For purposes of this article, the following definitions shall apply:
(a) “Department” means the State Department of Health Care Services.
(b) “Federal guidelines” means all federal statutes, and all regulatory and policy guidelines issued by the federal Centers for Medicare and Medicaid Services regarding the Health Homes for Enrollees with Chronic Conditions option under Section 2703 of the federal Patient Protection and Affordable Care Act (Affordable Care Act) (42 U.S.C. Sec. 1396w-4), including the State Medicaid Director Letter issued on November 16, 2010.
(c) (1) “Health home” means a provider or team of providers designated by the department that satisfies all of the following:
(A) Meets the criteria described in federal guidelines.
(B) Offers a whole person approach, including, but not limited to, coordinating other available services that address needs affecting a participating individual’s health.
(C) Offers services in a range of settings, as appropriate, to meet the needs of an individual eligible for health home services.

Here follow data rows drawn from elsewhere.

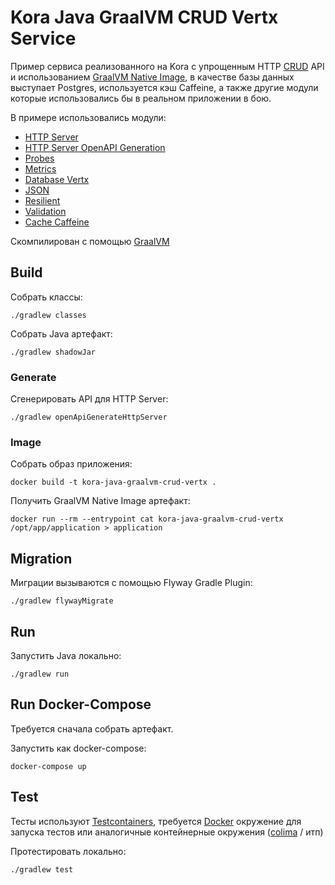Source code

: # Kora Java GraalVM CRUD Vertx Service

Пример сервиса реализованного на Kora с упрощенным HTTP [CRUD](https://github.com/swagger-api/swagger-petstore) API
и использованием [GraalVM Native Image](https://www.graalvm.org/latest/reference-manual/native-image/),
в качестве базы данных выступает Postgres, используется кэш Caffeine, а также другие модули которые использовались бы в реальном приложении в бою.

В примере использовались модули:
- [HTTP Server](https://kora-projects.github.io/kora-docs/ru/documentation/http-server/)
- [HTTP Server OpenAPI Generation](https://kora-projects.github.io/kora-docs/ru/documentation/openapi-codegen/)
- [Probes](https://kora-projects.github.io/kora-docs/ru/documentation/probes/)
- [Metrics](https://kora-projects.github.io/kora-docs/ru/documentation/metrics/)
- [Database Vertx](https://kora-projects.github.io/kora-docs/ru/documentation/database-vertx/)
- [JSON](https://kora-projects.github.io/kora-docs/ru/documentation/json/)
- [Resilient](https://kora-projects.github.io/kora-docs/ru/documentation/resilient/)
- [Validation](https://kora-projects.github.io/kora-docs/ru/documentation/validation/)
- [Cache Caffeine](https://kora-projects.github.io/kora-docs/ru/documentation/cache/#caffeine)

Скомпилирован с помощью [GraalVM](https://www.graalvm.org/release-notes/JDK_21/)

## Build

Собрать классы:

```shell
./gradlew classes
```

Собрать Java артефакт:

```shell
./gradlew shadowJar
```

### Generate

Сгенерировать API для HTTP Server:
```shell
./gradlew openApiGenerateHttpServer
```

### Image

Собрать образ приложения:
```shell
docker build -t kora-java-graalvm-crud-vertx .
```

Получить GraalVM Native Image артефакт:

```shell
docker run --rm --entrypoint cat kora-java-graalvm-crud-vertx /opt/app/application > application
```

## Migration

Миграции вызываются с помощью Flyway Gradle Plugin:
```shell
./gradlew flywayMigrate
```

## Run

Запустить Java локально:
```shell
./gradlew run
```

## Run Docker-Compose

Требуется сначала собрать артефакт.

Запустить как docker-compose:
```shell
docker-compose up
```

## Test

Тесты используют [Testcontainers](https://java.testcontainers.org/), требуется [Docker](https://docs.docker.com/engine/install/) окружение для запуска тестов или аналогичные контейнерные окружения ([colima](https://github.com/abiosoft/colima) / итп)

Протестировать локально:
```shell
./gradlew test
```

(2) A lead provider may contract with Medi-Cal providers, including, but not limited to, a managed care health plan, a community clinic, a mental health plan, a hospital, physicians, a clinical practice or clinical group practice, a rural health clinic, a community health center, a community mental health center, substance use disorder treatment professionals, school-based health centers, community health workers, community-based service organizations, a home health agency, nurse practitioners, physician’s assistants, social workers, and other paraprofessionals, to the extent that contracting with these providers is allowed under federal Medicaid law. Health home providers shall also establish noncontractual relationships with, and provide linkages to, housing providers.
(3) For purposes of serving the population identified in subdivision (c) of Section 14127.3, the department may require a lead provider to be a physician, a community clinic, a mental health plan, a community-based organization, a county health system, or a hospital.
(4) The department may determine the model of health home it intends to create, including any entity, provider, or group of providers operating as a health team, as a team of health care professionals, or as a designated provider, as those terms are defined in Sections 256a-1 and 1396w-4(h)(5) and (h)(6) of Title 42 of the United States Code, respectively.
(d) “Health Home Program” means all of the state plan amendments and relevant waivers the department seeks and the federal Centers for Medicare and Medicaid Services approves.
(e) “Homeless” has the same meaning as that term is defined in Section 91.5 of Title 24 of the Code of Federal Regulations. A “chronically homeless individual” means a homeless individual with a condition limiting his or her activities of daily living who has been continuously homeless for a year or more, or had at least four episodes of homelessness in the past three years. For purposes of this article, an individual who is currently residing in transitional housing, as defined in Section 50675.2 of the Health and Safety Code, or who has been residing in permanent supportive housing, as defined in Section 50675.14 of the Health and Safety Code, for less than two years shall be considered a chronically homeless individual if the individual was chronically homeless prior to his or her residence.
(Added by Stats. 2013, Ch. 642, Sec. 2. (AB 361) Effective January 1, 2014.)